In the 1920’s, EDITOR HUGO Gernsback came up with a revolutionary idea in the field of publishing: produce a monthly magazine devoted entirely to science fiction. He called it Amazing® Science Fiction Stories. The first issue appeared in April 1926.▮This fact alone makes Amazing Science Fiction Stories remarkable. What is even more remarkable, however, is the fact that Amazing Science Fiction Stories has been in publication continuously since that date. As the editor of this collection, Isaac Asimov, states in his introduction, ”This means that there is a continuous stretch of sixty years of issues from which to choose stories. No other magazine covers such a gap of time or offers such an overview of changing fashions and styles…”▮For many modern science-fiction writers—including Asimov himself—Amazing Science Fiction Stories was their introduction to the genre. They read the magazine when young and wrote for it during their later writing careers. Some of those are included in this anthology.▮Amazing Science Fiction Stories lives today. The young unknown authors who write for it now may be the notable authors of the next generation. This anthology reminds us of our roots and take [sic] us into our present—all in celebration of our future.
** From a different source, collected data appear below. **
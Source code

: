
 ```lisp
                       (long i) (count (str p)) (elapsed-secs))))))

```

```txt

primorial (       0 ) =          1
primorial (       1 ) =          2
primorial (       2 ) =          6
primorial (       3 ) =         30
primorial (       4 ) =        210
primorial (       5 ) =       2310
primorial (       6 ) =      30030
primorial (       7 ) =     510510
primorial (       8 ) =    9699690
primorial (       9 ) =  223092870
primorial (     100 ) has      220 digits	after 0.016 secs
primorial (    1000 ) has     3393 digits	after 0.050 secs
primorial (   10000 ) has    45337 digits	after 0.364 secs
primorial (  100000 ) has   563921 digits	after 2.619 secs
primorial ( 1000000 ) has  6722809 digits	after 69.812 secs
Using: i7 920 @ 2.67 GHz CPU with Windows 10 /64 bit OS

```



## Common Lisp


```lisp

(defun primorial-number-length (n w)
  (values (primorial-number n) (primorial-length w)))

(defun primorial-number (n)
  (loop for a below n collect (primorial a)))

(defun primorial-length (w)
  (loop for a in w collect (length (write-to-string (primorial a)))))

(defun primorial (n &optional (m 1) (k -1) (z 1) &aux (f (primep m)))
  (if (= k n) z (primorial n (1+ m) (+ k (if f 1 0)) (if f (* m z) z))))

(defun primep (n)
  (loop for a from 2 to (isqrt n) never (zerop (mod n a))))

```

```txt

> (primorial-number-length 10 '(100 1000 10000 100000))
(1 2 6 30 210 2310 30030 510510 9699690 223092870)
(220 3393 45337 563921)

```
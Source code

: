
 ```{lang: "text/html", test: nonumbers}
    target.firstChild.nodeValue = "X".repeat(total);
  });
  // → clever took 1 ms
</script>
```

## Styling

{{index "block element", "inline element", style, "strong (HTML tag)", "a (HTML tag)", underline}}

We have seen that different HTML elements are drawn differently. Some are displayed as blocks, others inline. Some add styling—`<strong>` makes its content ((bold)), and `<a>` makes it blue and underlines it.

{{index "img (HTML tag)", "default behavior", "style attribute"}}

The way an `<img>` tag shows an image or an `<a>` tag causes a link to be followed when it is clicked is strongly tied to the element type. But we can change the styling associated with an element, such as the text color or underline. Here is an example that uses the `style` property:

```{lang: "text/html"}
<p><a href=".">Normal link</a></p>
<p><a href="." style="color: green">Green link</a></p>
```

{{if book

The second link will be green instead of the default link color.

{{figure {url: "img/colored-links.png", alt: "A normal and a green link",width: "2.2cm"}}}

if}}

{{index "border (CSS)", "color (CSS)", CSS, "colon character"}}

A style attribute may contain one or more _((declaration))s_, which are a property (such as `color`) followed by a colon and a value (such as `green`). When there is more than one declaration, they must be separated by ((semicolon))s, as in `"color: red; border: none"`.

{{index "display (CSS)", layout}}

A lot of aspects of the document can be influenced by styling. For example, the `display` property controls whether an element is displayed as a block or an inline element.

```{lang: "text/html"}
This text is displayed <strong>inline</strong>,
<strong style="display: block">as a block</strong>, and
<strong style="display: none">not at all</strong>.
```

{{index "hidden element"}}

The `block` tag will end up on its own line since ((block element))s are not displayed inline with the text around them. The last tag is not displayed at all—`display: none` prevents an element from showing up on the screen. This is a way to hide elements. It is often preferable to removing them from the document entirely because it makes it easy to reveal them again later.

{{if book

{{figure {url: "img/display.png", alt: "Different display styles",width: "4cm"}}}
ISAAC ASIMOV • JOHN JAKES • PHILIP K. DICK • URSULA K. LE GUIN • PHILIP JOSE FARMER • ROBERT BLOCK [sic] • ROBERT SHECKLEY • CORDWAINER SMITH • RON GOULART • JOHN VARLEY • JAMES TIPTREE, JR.…
This is a moderately impressive anthology whose purpose, it appears, is not to illustrate the long, tortured history of Amazing Stories (since, after all, no stories are included in the book published during the magazine’s nadir, 1940-1953, as the introduction carefully points out), but to show, I guess, how wonderful and innovative Amazing Stories is—so rush out and subscribe today, today, today!
It has a good selection of stories, on the whole, including Asimov’s own “What Is This Thing Called Love?,” Eando Binder’s strangely neglected “I, Robot,” and a number of others which are generally OK and sometimes very good.
So does it fulfill its purpose? I’m not sure, but I’m doubtful. I have, in fact, purchased a number of issues over the years, I’ve never subscribed, nor did reading this book make me particularly want to; and the circulation for the magazine continued to drop throughout the 1980’s. Despite several attempts at a comeback, it no longer even exists.
As an anthology, this book is OK, but it somehow seems vaguely pointless, all things considered. Still, the stories are usually pretty good, so I suppose it’s worthwhile as an afternoon read, if nothing else.